Collected data
[Start of Attachment]

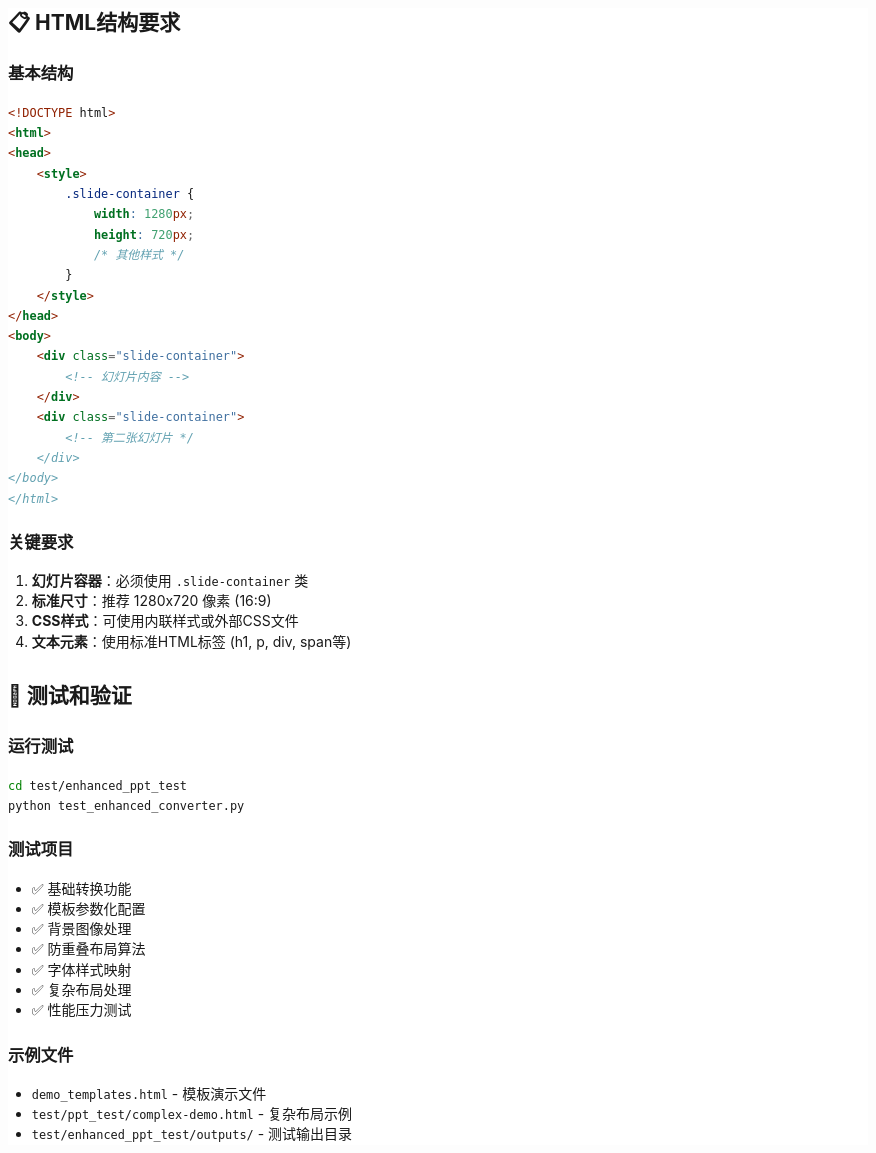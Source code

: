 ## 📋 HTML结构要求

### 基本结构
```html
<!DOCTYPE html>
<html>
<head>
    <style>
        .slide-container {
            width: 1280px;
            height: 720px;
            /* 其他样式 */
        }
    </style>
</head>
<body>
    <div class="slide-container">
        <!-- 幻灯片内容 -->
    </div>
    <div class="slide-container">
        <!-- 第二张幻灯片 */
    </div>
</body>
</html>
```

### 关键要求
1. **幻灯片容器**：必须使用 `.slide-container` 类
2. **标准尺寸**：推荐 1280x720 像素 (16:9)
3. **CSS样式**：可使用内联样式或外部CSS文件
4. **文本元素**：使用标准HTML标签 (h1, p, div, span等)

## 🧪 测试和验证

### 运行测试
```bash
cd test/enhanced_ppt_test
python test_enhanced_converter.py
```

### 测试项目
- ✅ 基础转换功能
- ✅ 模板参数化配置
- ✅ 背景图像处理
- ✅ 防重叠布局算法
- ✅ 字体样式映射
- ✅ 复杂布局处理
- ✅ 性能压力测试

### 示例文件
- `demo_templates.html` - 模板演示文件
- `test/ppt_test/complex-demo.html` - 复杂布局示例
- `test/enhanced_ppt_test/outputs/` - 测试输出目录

[End of Attachment]

Exercise directions - Please give the data again unaltered, leaving out any images.

Output below -
Source code

: ## 📋 HTML结构要求

### 基本结构
```html
<!DOCTYPE html>
<html>
<head>
    <style>
        .slide-container {
            width: 1280px;
            height: 720px;
            /* 其他样式 */
        }
    </style>
</head>
<body>
    <div class="slide-container">
        <!-- 幻灯片内容 -->
    </div>
    <div class="slide-container">
        <!-- 第二张幻灯片 */
    </div>
</body>
</html>
```

### 关键要求
1. **幻灯片容器**：必须使用 `.slide-container` 类
2. **标准尺寸**：推荐 1280x720 像素 (16:9)
3. **CSS样式**：可使用内联样式或外部CSS文件
4. **文本元素**：使用标准HTML标签 (h1, p, div, span等)

## 🧪 测试和验证

### 运行测试
```bash
cd test/enhanced_ppt_test
python test_enhanced_converter.py
```

### 测试项目
- ✅ 基础转换功能
- ✅ 模板参数化配置
- ✅ 背景图像处理
- ✅ 防重叠布局算法
- ✅ 字体样式映射
- ✅ 复杂布局处理
- ✅ 性能压力测试

### 示例文件
- `demo_templates.html` - 模板演示文件
- `test/ppt_test/complex-demo.html` - 复杂布局示例
- `test/enhanced_ppt_test/outputs/` - 测试输出目录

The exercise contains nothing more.